# Data records
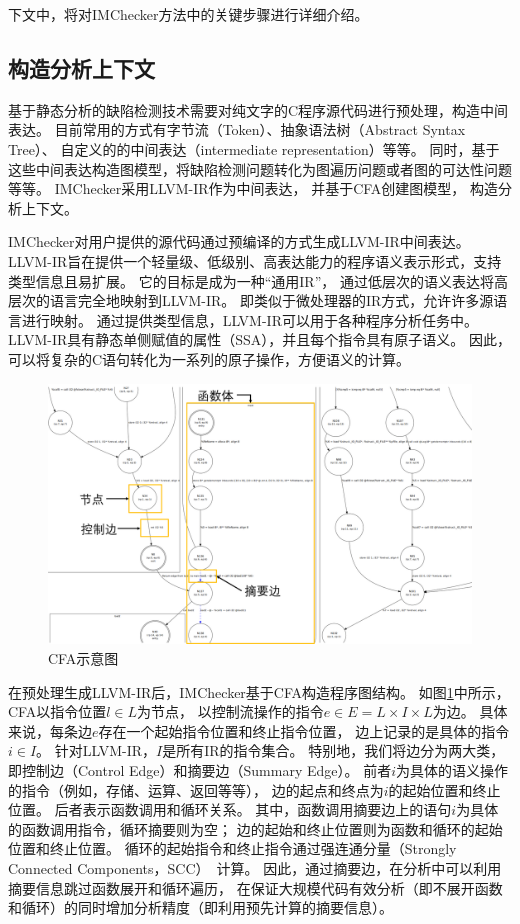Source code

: 下文中，将对IMChecker方法中的关键步骤进行详细介绍。

\subsection{构造分析上下文}
基于静态分析的缺陷检测技术需要对纯文字的C程序源代码进行预处理，构造中间表达。
目前常用的方式有字节流（Token）、抽象语法树（Abstract Syntax Tree）、
自定义的的中间表达（intermediate representation）等等。
同时，基于这些中间表达构造图模型，将缺陷检测问题转化为图遍历问题或者图的可达性问题等等。
IMChecker采用LLVM-IR作为中间表达，
并基于CFA创建图模型，
构造分析上下文。

IMChecker对用户提供的源代码通过预编译的方式生成LLVM-IR中间表达。
LLVM-IR旨在提供一个轻量级、低级别、高表达能力的程序语义表示形式，支持类型信息且易扩展。
它的目标是成为一种“通用IR”，
通过低层次的语义表达将高层次的语言完全地映射到LLVM-IR。
即类似于微处理器的IR方式，允许许多源语言进行映射。
通过提供类型信息，LLVM-IR可以用于各种程序分析任务中。
LLVM-IR具有静态单侧赋值的属性（SSA），并且每个指令具有原子语义。
因此，可以将复杂的C语句转化为一系列的原子操作，方便语义的计算。

\begin{figure}[t]
	\centering
	\includegraphics[width=0.7\linewidth]{figures/cp3-3-cfa.png}
	\caption{
		CFA示意图
	}
	\label{fig:3-3-cfa}
\end{figure}

在预处理生成LLVM-IR后，IMChecker基于CFA构造程序图结构。
如图\ref{fig:3-3-cfa}中所示，CFA以指令位置$l \in L$为节点，
以控制流操作的指令$e \in E = L \times I \times L$为边。
具体来说，每条边$e$存在一个起始指令位置和终止指令位置，
边上记录的是具体的指令$i \in I$。
针对LLVM-IR，$I$是所有IR的指令集合。
特别地，我们将边分为两大类，即控制边（Control Edge）和摘要边（Summary Edge）。
前者$i$为具体的语义操作的指令（例如，存储、运算、返回等等），
边的起点和终点为$i$的起始位置和终止位置。
后者表示函数调用和循环关系。
其中，函数调用摘要边上的语句$i$为具体的函数调用指令，循环摘要则为空；
边的起始和终止位置则为函数和循环的起始位置和终止位置。
循环的起始指令和终止指令通过强连通分量（Strongly Connected Components，SCC）~\cite{12-ele-scc}计算。
因此，通过摘要边，在分析中可以利用摘要信息跳过函数展开和循环遍历，
在保证大规模代码有效分析（即不展开函数和循环）的同时增加分析精度（即利用预先计算的摘要信息）。


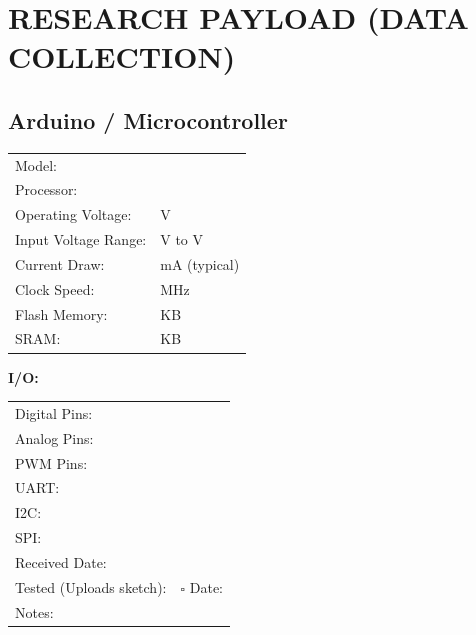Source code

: \documentclass[10pt,letterpaper]{article}
\begin{document}
\newpage

\section*{RESEARCH PAYLOAD (DATA COLLECTION)}

\subsection*{Arduino / Microcontroller}
\begin{tabularx}{\textwidth}{lX}
Model: & \underline{\hspace{8cm}} \\
Processor: & \underline{\hspace{6cm}} \\
Operating Voltage: & \underline{\hspace{4cm}} V \\
Input Voltage Range: & \underline{\hspace{2cm}} V to \underline{\hspace{2cm}} V \\
Current Draw: & \underline{\hspace{3cm}} mA (typical) \\
Clock Speed: & \underline{\hspace{4cm}} MHz \\
Flash Memory: & \underline{\hspace{4cm}} KB \\
SRAM: & \underline{\hspace{4cm}} KB \\
\end{tabularx}

\textbf{I/O:}
\begin{tabularx}{\textwidth}{lX}
Digital Pins: & \underline{\hspace{3cm}} \\
Analog Pins: & \underline{\hspace{3cm}} \\
PWM Pins: & \underline{\hspace{3cm}} \\
UART: & \underline{\hspace{3cm}} \\
I2C: & \underline{\hspace{3cm}} \\
SPI: & \underline{\hspace{3cm}} \\[0.5em]
Received Date: & \underline{\hspace{4cm}} \\
Tested (Uploads sketch): & $\square$ \quad Date: \underline{\hspace{3cm}} \\
Notes: & \underline{\hspace{10cm}} \\
\end{tabularx}
\end{document}
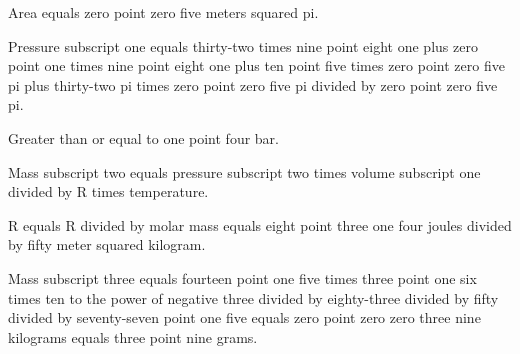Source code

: Area equals zero point zero five meters squared pi. 

Pressure subscript one equals thirty-two times nine point eight one plus zero point one times nine point eight one plus ten point five times zero point zero five pi plus thirty-two pi times zero point zero five pi divided by zero point zero five pi. 

Greater than or equal to one point four bar.

Mass subscript two equals pressure subscript two times volume subscript one divided by R times temperature. 

R equals R divided by molar mass equals eight point three one four joules divided by fifty meter squared kilogram. 

Mass subscript three equals fourteen point one five times three point one six times ten to the power of negative three divided by eighty-three divided by fifty divided by seventy-seven point one five equals zero point zero zero three nine kilograms equals three point nine grams.
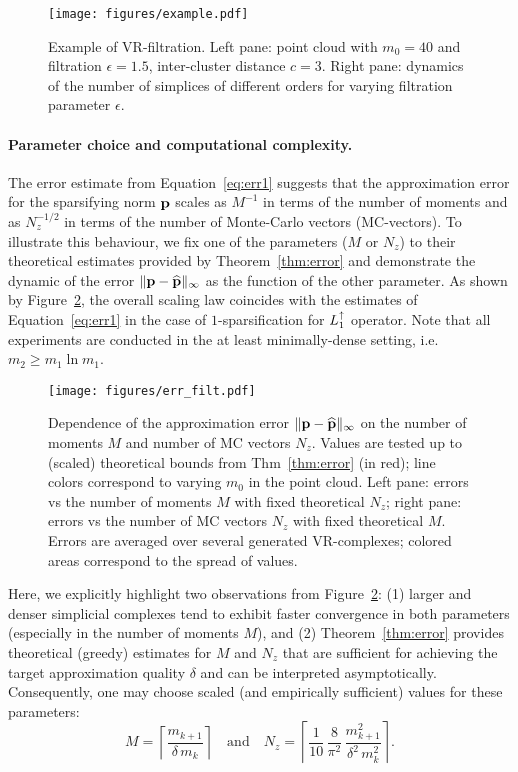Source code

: \begin{figure}[t]
      \centering
      \texttt{[image: figures/example.pdf]}
      \caption{ Example of VR-filtration. Left pane: point cloud with \( m_0 = 40 \) and filtration \( \epsilon = 1.5 \), inter-cluster distance \( c = 3 \). Right pane: dynamics of the number of simplices of different orders for varying filtration parameter \( \epsilon\). \label{fig:example}}
\end{figure}

\paragraph{Parameter choice and computational complexity.} 
The error estimate from Equation~\ref{eq:err1} suggests that the approximation error for the sparsifying norm \( \mathbf{p} \) scales as \( M^{-1}\) in terms of the number of moments and as \( N_z^{-1/2}\) in terms of the number of Monte-Carlo vectors (MC-vectors). To illustrate this behaviour, we fix one of the parameters (\( M \) or \( N_z \)) to their theoretical estimates provided by Theorem~\ref{thm:error} and demonstrate the dynamic of the error \( \| \mathbf{p} - \widehat{\mathbf{p} }\|_\infty \) as the function of the other parameter. As shown by Figure~\ref{fig:M_Nz}, the overall scaling law coincides with the estimates of Equation~\ref{eq:err1} in the case of \(1 \)-sparsification for \( L_{1}^{\uparrow}\) operator. Note that all experiments are conducted in the at least minimally-dense setting, i.e. \( m_2 \ge m_1 \ln m_1 \).
\begin{figure}[t]
      \centering
      \texttt{[image: figures/err\_filt.pdf]}
      \caption{
            Dependence of the approximation error \( \| \mathbf{p} - \widehat{ \mathbf{p} } \|_\infty \) on the number of moments \( M \) and number of MC vectors \( N_z \). Values are tested up to (scaled) theoretical bounds from Thm~\ref{thm:error} (in red); line colors correspond to varying \( m_0 \) in the point cloud. Left pane: errors vs the number of moments \( M \) with fixed theoretical \( N_z \); right pane: errors vs the number of MC vectors \( N_z \) with fixed theoretical \( M \).  Errors are averaged over several generated VR-complexes; colored areas correspond to the spread of values. \label{fig:M_Nz}
      }
\end{figure}

Here, we explicitly highlight two observations from Figure~\ref{fig:M_Nz}: (1) larger and denser simplicial complexes tend to exhibit faster convergence in both parameters (especially in the number of moments \( M \)), and (2) Theorem~\ref{thm:error} provides theoretical (greedy) estimates for \( M \) and \( N_z \) that are sufficient for achieving the target approximation quality \(\delta\) and can be interpreted asymptotically. Consequently, one may choose scaled (and empirically sufficient) values for these parameters:
\[
M = \left\lceil \frac{m_{k+1}}{\delta\,m_k} \right\rceil
\quad\text{and}\quad
N_z = \left\lceil \frac{1}{10}\,\frac{8}{\pi^2}\,\frac{m_{k+1}^2}{\delta^2\,m_k^2} \right\rceil.
\]

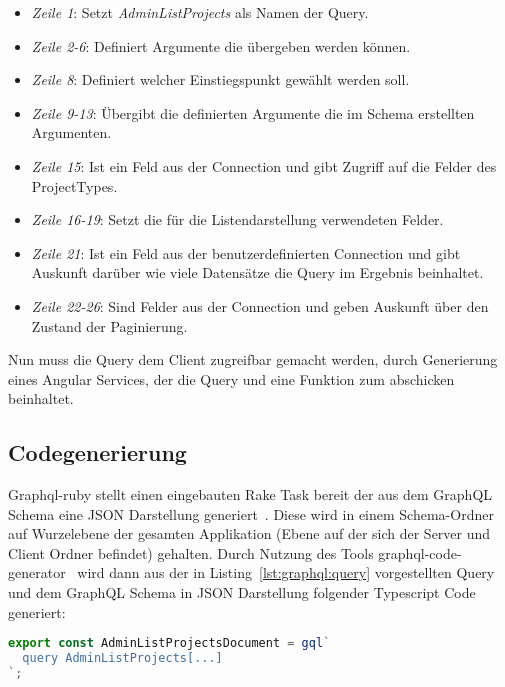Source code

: \begin{itemize}
	\setlength\itemsep{-1em}
	\item \emph{Zeile 1}: Setzt \emph{AdminListProjects} als Namen der Query.
	\item \emph{Zeile 2-6}: Definiert Argumente die übergeben werden können.
	\item \emph{Zeile 8}: Definiert welcher Einstiegspunkt gewählt werden soll.
	\item \emph{Zeile 9-13}: Übergibt die definierten Argumente die im Schema erstellten Argumenten.
	\item \emph{Zeile 15}: Ist ein Feld aus der Connection und gibt Zugriff auf die Felder des ProjectTypes.
	\item \emph{Zeile 16-19}: Setzt die für die Listendarstellung verwendeten Felder.
	\item \emph{Zeile 21}: Ist ein Feld aus der benutzerdefinierten Connection und gibt Auskunft darüber wie viele Datensätze die Query im Ergebnis beinhaltet.

	\item \emph{Zeile 22-26}: Sind Felder aus der Connection und geben Auskunft über den Zustand der Paginierung.
\end{itemize}

Nun muss die Query dem Client zugreifbar gemacht werden, durch Generierung eines Angular Services, der die Query und eine Funktion zum abschicken beinhaltet.

\subsection{Codegenerierung}
Graphql-ruby stellt einen eingebauten Rake Task bereit der aus dem GraphQL Schema eine JSON Darstellung generiert~\cite{graphql-rake-task}. Diese wird in einem Schema-Ordner auf Wurzelebene der gesamten Applikation (Ebene auf der sich der Server und Client Ordner befindet) gehalten.
Durch Nutzung des Tools graphql-code-generator~\cite{graphql-code-generator} wird dann aus der in Listing~\ref{lst:graphql:query} vorgestellten Query und dem GraphQL Schema in JSON Darstellung folgender Typescript Code generiert:

\begin{lstlisting}[language=JavaScript,float=h!,caption={Generierter Aufruf der gql-Funktion erhält die AdminListProjects Query als String}, label={lst:graphql:gen-gql}]
export const AdminListProjectsDocument = gql`
  query AdminListProjects[...]
`;
\end{lstlisting}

# Exercise objective
Reproduce, word for word, everything in the listing above from the line containing "R equals R divided" down to the line containing "choice and computational", both of them included. No pictures.

# Expected answer
R equals R divided by molar mass equals eight point three one four joules divided by fifty meter squared kilogram. 

Mass subscript three equals fourteen point one five times three point one six times ten to the power of negative three divided by eighty-three divided by fifty divided by seventy-seven point one five equals zero point zero zero three nine kilograms equals three point nine grams.
Source code

: \begin{figure}[t]
      \centering
      \texttt{[image: figures/example.pdf]}
      \caption{ Example of VR-filtration. Left pane: point cloud with \( m_0 = 40 \) and filtration \( \epsilon = 1.5 \), inter-cluster distance \( c = 3 \). Right pane: dynamics of the number of simplices of different orders for varying filtration parameter \( \epsilon\). \label{fig:example}}
\end{figure}

\paragraph{Parameter choice and computational complexity.} 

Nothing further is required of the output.